INSTRUCTIONS TO FOLLOW: Check every line of the records below for the string "than" and copy the ones that have it.

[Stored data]

------------------------------------------------

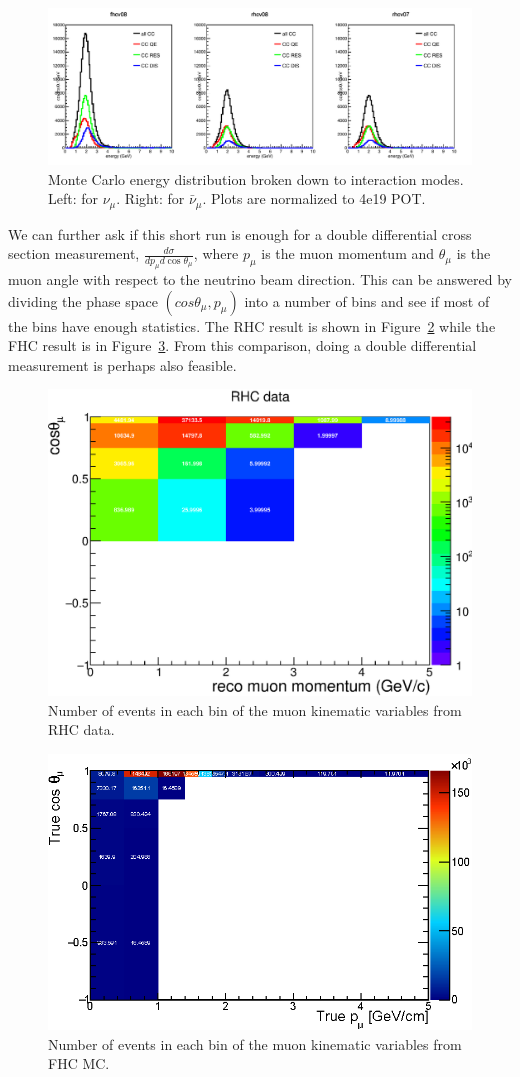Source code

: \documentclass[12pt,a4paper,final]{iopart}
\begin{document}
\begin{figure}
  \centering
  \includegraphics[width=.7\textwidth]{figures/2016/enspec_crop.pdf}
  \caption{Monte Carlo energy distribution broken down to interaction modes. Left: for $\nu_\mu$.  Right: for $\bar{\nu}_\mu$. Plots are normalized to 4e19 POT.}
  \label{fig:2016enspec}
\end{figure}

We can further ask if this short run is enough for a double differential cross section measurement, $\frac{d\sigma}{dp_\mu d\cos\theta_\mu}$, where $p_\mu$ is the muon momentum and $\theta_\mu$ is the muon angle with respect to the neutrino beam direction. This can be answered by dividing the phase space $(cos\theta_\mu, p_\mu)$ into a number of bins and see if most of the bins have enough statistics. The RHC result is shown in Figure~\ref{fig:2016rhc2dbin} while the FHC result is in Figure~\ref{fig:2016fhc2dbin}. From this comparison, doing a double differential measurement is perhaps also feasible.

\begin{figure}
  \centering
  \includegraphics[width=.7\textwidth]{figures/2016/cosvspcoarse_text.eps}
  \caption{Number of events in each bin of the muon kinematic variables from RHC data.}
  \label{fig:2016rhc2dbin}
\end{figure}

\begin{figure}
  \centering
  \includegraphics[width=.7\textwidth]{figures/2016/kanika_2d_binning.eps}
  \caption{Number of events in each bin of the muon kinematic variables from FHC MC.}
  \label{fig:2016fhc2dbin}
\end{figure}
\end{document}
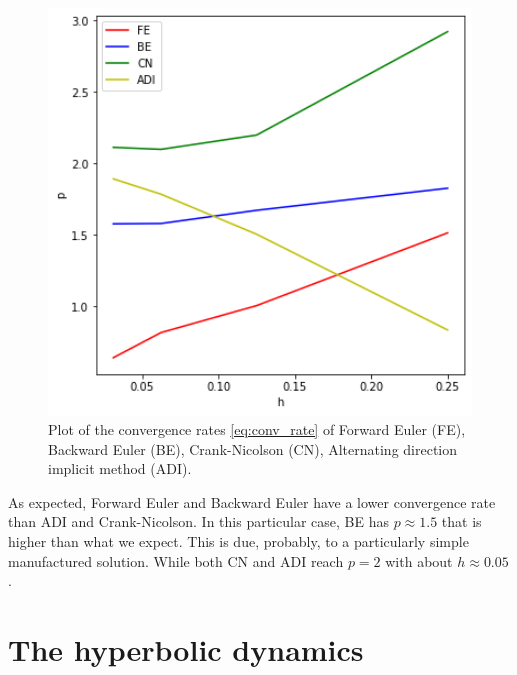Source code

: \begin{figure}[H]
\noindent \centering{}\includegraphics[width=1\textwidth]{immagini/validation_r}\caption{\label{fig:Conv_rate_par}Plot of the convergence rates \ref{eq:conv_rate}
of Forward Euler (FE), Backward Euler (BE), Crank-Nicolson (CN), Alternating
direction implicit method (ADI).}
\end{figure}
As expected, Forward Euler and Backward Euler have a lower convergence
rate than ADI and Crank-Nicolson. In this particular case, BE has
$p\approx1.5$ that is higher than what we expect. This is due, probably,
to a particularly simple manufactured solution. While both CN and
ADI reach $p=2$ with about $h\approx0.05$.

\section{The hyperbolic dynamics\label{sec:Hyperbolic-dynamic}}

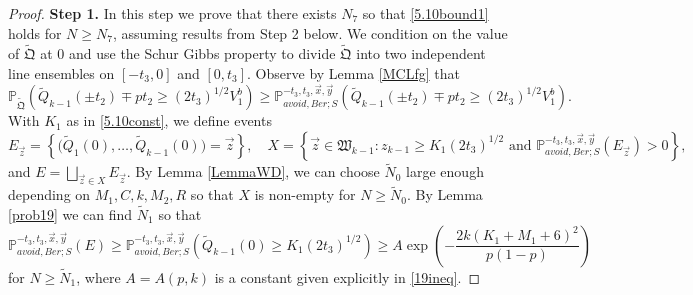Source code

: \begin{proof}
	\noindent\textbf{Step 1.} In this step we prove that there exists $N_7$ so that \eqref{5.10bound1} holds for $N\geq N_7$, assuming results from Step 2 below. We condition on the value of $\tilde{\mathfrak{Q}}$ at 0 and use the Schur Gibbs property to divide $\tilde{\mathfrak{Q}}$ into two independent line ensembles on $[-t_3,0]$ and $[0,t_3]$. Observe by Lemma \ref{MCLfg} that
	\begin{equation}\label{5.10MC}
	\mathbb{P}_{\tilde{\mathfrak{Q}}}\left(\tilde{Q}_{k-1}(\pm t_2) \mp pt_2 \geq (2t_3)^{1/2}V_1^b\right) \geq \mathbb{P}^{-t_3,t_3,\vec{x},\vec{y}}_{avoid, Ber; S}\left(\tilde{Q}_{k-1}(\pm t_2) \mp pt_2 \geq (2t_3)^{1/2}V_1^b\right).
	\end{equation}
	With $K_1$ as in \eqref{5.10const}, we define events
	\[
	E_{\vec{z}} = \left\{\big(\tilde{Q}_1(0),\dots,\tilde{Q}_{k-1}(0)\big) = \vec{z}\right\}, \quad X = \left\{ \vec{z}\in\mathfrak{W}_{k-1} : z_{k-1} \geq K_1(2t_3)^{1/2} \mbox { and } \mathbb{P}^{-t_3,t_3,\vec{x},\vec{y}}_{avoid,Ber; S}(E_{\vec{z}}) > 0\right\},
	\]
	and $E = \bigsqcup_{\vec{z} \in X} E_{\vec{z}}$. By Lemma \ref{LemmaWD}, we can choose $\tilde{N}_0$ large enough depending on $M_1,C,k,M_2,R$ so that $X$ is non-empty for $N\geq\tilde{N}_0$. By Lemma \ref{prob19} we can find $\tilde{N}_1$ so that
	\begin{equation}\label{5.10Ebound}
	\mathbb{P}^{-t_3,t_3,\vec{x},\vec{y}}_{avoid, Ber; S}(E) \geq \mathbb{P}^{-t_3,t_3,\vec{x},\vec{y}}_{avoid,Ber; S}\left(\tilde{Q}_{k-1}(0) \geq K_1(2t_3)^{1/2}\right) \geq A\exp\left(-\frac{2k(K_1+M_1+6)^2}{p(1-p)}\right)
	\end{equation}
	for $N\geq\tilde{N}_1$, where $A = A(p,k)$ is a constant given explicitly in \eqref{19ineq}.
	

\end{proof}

------------------------------------------------

REPLY:
rate than ADI and Crank-Nicolson. In this particular case, BE has
$p\approx1.5$ that is higher than what we expect. This is due, probably,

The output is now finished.